Task to carry out
The lines to print run from the top of the material below to the line with "this run none.", inclusive; please copy them exactly, without pictures.

Material for this exercise
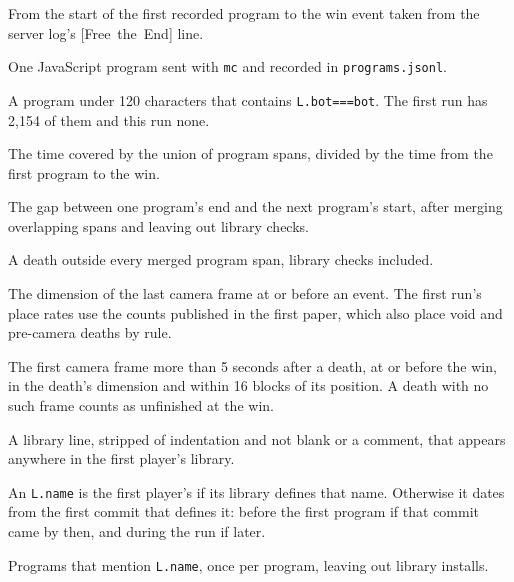 \documentclass[11pt,a4paper]{article}
\newcommand{\adv}[1]{\mbox{\textsf{[#1]}}}
\begin{document}
\begin{description}[leftmargin=0pt,itemsep=3pt,font=\normalfont\bfseries]
  \item[Clock.] From the start of the first recorded program to the win event taken from the server log's \adv{Free the End} line.
  \item[Program.] One JavaScript program sent with \texttt{mc} and recorded in \texttt{programs.jsonl}.
  \item[Library check.] A program under 120 characters that contains \texttt{L.bot===bot}. The first run has 2,154 of them and this run none.
  \item[Running share.] The time covered by the union of program spans, divided by the time from the first program to the win.
  \item[Pause.] The gap between one program's end and the next program's start, after merging overlapping spans and leaving out library checks.
  \item[Death between programs.] A death outside every merged program span, library checks included.
  \item[Place.] The dimension of the last camera frame at or before an event. The first run's place rates use the counts published in the first paper, which also place void and pre-camera deaths by rule.
  \item[Back at the spot.] The first camera frame more than 5 seconds after a death, at or before the win, in the death's dimension and within 16 blocks of its position. A death with no such frame counts as unfinished at the win.
  \item[Line identity.] A library line, stripped of indentation and not blank or a comment, that appears anywhere in the first player's library.
  \item[Origin of a name.] An \texttt{L.name} is the first player's if its library defines that name. Otherwise it dates from the first commit that defines it: before the first program if that commit came by then, and during the run if later.
  \item[Uses of a name.] Programs that mention \texttt{L.name}, once per program, leaving out library installs.
\end{description}
\end{document}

Output for this task
 \documentclass[11pt,a4paper]{article}
\newcommand{\adv}[1]{\mbox{\textsf{[#1]}}}
\begin{document}
\begin{description}[leftmargin=0pt,itemsep=3pt,font=\normalfont\bfseries]
  \item[Clock.] From the start of the first recorded program to the win event taken from the server log's \adv{Free the End} line.
  \item[Program.] One JavaScript program sent with \texttt{mc} and recorded in \texttt{programs.jsonl}.
  \item[Library check.] A program under 120 characters that contains \texttt{L.bot===bot}. The first run has 2,154 of them and this run none.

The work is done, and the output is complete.